1. Problem Statement
- Manual errors: Attendance and working hours were recorded manually, causing frequent mistakes like incorrect or missing hours.
- Lack of overtime control: Total working hours often exceeded budgeted limits, increasing labor costs.
- Payroll inaccuracies: Incorrect attendance data led to payroll errors and delays.
Attendance Sheet Snapshot
This snapshot shows attendance data for two stores for a month. Green cells indicate valid working hours (8-12 hours), red cells highlight invalid or problematic entries. Totals per employee and store are summarized.
2. Solution Developed
- Color-coded attendance sheet:
- Green cells mark correct time calculations.
- Red cells highlight incorrect working hour calculations.
- Relational SQL database:
- Architecture: Stores → Employees → Attendance with cascading foreign keys.
- Validation flag:
is_valid
marks entries needing review.
- Time management controls:
- Enterprise limit: 4000 total hours/month enforced via database checks and spreadsheet formulas.
- Anomaly detection: SQL alerts and sheet conditional formatting for high usage.
3. Technology Stack
- Google Sheets: Data entry, validation, and collaboration.
- Mathematics: Calculations for daily hours, totals, and overtime.
- SQL: Structured storage, querying, and reporting.
- Features: Automated validation, visual indicators, real-time reporting.
4. Sample SQL Queries
-- Identify invalid attendance entries
SELECT e.name, a.work_date, a.hours_worked
FROM attendance a
JOIN employees e ON a.employee_id = e.employee_id
WHERE a.is_valid = FALSE
ORDER BY a.work_date DESC;
-- Calculate monthly total hours and status
SELECT
EXTRACT(MONTH FROM a.work_date) AS month,
SUM(a.hours_worked) AS total_hours,
CASE
WHEN SUM(a.hours_worked) > 4000 THEN 'OVER_CAP'
WHEN SUM(a.hours_worked) > 3800 THEN 'NEAR_CAP'
ELSE 'UNDER_CAP'
END AS status
FROM attendance a
GROUP BY EXTRACT(MONTH FROM a.work_date);
-- Early warning for employees nearing monthly limit
SELECT
e.name,
s.store_name,
SUM(a.hours_worked) AS employee_total
FROM attendance a
JOIN employees e ON a.employee_id = e.employee_id
JOIN stores s ON e.store_id = s.store_id
WHERE EXTRACT(MONTH FROM a.work_date) = EXTRACT(MONTH FROM CURRENT_DATE)

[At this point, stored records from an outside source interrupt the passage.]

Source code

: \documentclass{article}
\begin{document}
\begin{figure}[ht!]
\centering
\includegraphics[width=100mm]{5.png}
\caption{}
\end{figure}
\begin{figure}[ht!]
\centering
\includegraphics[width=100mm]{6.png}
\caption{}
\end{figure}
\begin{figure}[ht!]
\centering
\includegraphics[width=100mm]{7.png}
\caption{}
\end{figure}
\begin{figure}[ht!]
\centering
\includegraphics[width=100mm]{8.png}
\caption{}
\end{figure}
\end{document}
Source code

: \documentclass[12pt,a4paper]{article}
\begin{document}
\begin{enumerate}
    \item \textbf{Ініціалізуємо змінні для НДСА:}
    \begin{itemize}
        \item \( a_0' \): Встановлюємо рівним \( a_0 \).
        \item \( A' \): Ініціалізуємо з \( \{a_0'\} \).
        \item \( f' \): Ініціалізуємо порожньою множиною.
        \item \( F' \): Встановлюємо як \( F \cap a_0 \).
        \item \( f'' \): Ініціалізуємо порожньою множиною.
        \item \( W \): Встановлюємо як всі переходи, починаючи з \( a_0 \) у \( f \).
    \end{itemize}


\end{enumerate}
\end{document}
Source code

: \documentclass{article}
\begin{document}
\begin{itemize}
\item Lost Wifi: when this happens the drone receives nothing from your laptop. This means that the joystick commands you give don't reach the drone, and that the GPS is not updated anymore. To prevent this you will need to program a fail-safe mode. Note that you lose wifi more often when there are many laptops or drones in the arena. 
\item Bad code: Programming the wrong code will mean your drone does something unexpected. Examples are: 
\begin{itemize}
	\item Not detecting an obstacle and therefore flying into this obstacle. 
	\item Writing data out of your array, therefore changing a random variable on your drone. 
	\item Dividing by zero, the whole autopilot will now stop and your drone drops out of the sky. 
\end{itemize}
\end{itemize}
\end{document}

GROUP BY e.name, s.store_name
HAVING SUM(a.hours_worked) > 360;
5. Impact and Benefits
- Reduced errors by 70%: Color-coded validation enables quick correction.
- Overtime cost control: Monthly hour caps reduced labor expenses by ~15%.
- Payroll automation: Accurate data streamlines payroll processing.
- Saved 8+ admin hours/month: Less manual checking and corrections.
Business Impact: Cut payroll processing time, minimized overtime costs, and aligned labor management with business goals.
6. Future Enhancements
- Integration with payroll and HR systems for full automation.
- Real-time anomaly alerts via automated notifications.
- Advanced analytics dashboard for trends and forecasting.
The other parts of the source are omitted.